Essa é a linha de raciocínio e de trabalho seguida pela procuradora de Justiça Maria Bernadete Martins de Azevedo Figueiroa, que coordena o Grupo de Trabalho (GT) de Racismo do Ministério Público (MP) de Pernambuco. Ela argumenta que é necessário elevar o combate ao racismo ao status de prioridade institucional. Para isso, o investimento em educação, na opinião dela, é primordial, uma vez que leis federais já garantem a inclusão de aulas da história e da cultura afrobrasileira e indígena no currículo dos ensinos fundamental e médio.

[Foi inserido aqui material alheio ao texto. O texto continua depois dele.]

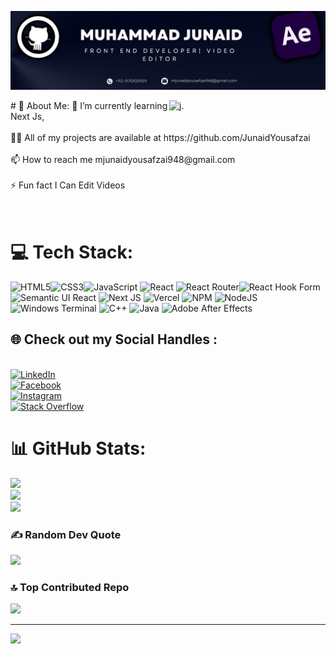 ![logo](https://github.com/JunaidYousafzai/JunaidYousafzai/blob/main/Github%20Banner.jpeg)

<img  align="right" alt="j." width="250"  src="https://media0.giphy.com/media/zhYSVCirREeIZtONCI/200.gif">
# 💫 About Me:
🌱 I’m currently learning Next Js,<br><br>👨‍💻 All of my projects are available at https://github.com/JunaidYousafzai<br><br>📫 How to reach me mjunaidyousafzai948@gmail.com<br><br>⚡ Fun fact I Can Edit Videos
<br />
<br />
<br />

# 💻 Tech Stack:
![HTML5](https://img.shields.io/badge/html5-%23E34F26.svg?style=for-the-badge&logo=html5&logoColor=white)![CSS3](https://img.shields.io/badge/css3-%231572B6.svg?style=for-the-badge&logo=css3&logoColor=white)![JavaScript](https://img.shields.io/badge/javascript-%23323330.svg?style=for-the-badge&logo=javascript&logoColor=%23F7DF1E) ![React](https://img.shields.io/badge/react-%2320232a.svg?style=for-the-badge&logo=react&logoColor=%2361DAFB) ![React Router](https://img.shields.io/badge/React_Router-CA4245?style=for-the-badge&logo=react-router&logoColor=white)![React Hook Form](https://img.shields.io/badge/React%20Hook%20Form-%23EC5990.svg?style=for-the-badge&logo=reacthookform&logoColor=white) ![Semantic UI React](https://img.shields.io/badge/Semantic%20UI%20React-%2335BDB2.svg?style=for-the-badge&logo=SemanticUIReact&logoColor=white) ![Next JS](https://img.shields.io/badge/Next-black?style=for-the-badge&logo=next.js&logoColor=white) ![Vercel](https://img.shields.io/badge/vercel-%23000000.svg?style=for-the-badge&logo=vercel&logoColor=white) ![NPM](https://img.shields.io/badge/NPM-%23CB3837.svg?style=for-the-badge&logo=npm&logoColor=white) ![NodeJS](https://img.shields.io/badge/node.js-6DA55F?style=for-the-badge&logo=node.js&logoColor=white) ![Windows Terminal](https://img.shields.io/badge/Windows%20Terminal-%234D4D4D.svg?style=for-the-badge&logo=windows-terminal&logoColor=white)
![C++](https://img.shields.io/badge/c++-%2300599C.svg?style=for-the-badge&logo=c%2B%2B&logoColor=white) ![Java](https://img.shields.io/badge/java-%23ED8B00.svg?style=for-the-badge&logo=openjdk&logoColor=white) 
![Adobe After Effects](https://img.shields.io/badge/Adobe%20After%20Effects-9999FF.svg?style=for-the-badge&logo=Adobe%20After%20Effects&logoColor=white)

## 🌐 Check out my Social Handles :
<br/>
<a href="https://www.linkedin.com/in/junaid-yousafzai-980b27262/" target="_blank">
    <img src="https://img.shields.io/badge/LinkedIn-%230077B5.svg?logo=linkedin&logoColor=white" alt="LinkedIn">
</a>
<br/>
<a href="https://www.facebook.com/junaid.yousafzai.140" target="_blank">
    <img src="https://img.shields.io/badge/Facebook-%231877F2.svg?logo=Facebook&logoColor=white" alt="Facebook">
</a>
<br/>
<a href="https://www.instagram.com/junaid.webdev/?igshid=azh4NnpyejhjNDl4" target="_blank">
    <img src="https://img.shields.io/badge/Instagram-%23E4405F.svg?logo=Instagram&logoColor=white" alt="Instagram">
</a>

<br/>
<a href="https://stackoverflow.com/users/27088659/junaid-muhammad" target="_blank">
    <img src="https://img.shields.io/badge/-Stackoverflow-FE7A16?logo=stack-overflow&logoColor=white" alt="Stack Overflow">
</a>


# 📊 GitHub Stats:
![](https://github-readme-stats.vercel.app/api?username=JunaidYousafzai&theme=dark&hide_border=false&include_all_commits=false&count_private=false)<br/>
![](https://github-readme-streak-stats.herokuapp.com/?user=JunaidYousafzai&theme=dark&hide_border=false)<br/>
![](https://github-readme-stats.vercel.app/api/top-langs/?username=JunaidYousafzai&theme=dark&hide_border=false&include_all_commits=false&count_private=false&layout=compact)

### ✍️ Random Dev Quote
![](https://quotes-github-readme.vercel.app/api?type=horizontal&theme=radical)

### 🔝 Top Contributed Repo
![](https://github-contributor-stats.vercel.app/api?username=JunaidYousafzai&limit=5&theme=dark&combine_all_yearly_contributions=true)

---
[![](https://visitcount.itsvg.in/api?id=JunaidYousafzai&icon=0&color=0)](https://visitcount.itsvg.in)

''Para vencer o racismo é preciso ter foco na educação porque as mudanças acontecem a partir de cada município, através das escolas. Os gestores precisam se apropriar do conteúdo e da prática de uma nova educação, com capacitação continuada dos professores e obtenção de material didático adequado, fazendo com que essas leis sejam efetivamente cumpridas'', defende Maria Bernadete, que esteve na quinta-feira em Londrina para participar do encontro ''Enfrentamento ao Racismo e Promoção da Igualdade Racial'', promovido pela Secretaria Municipal de Gestão de Políticas de Promoção da Igualdade Racial.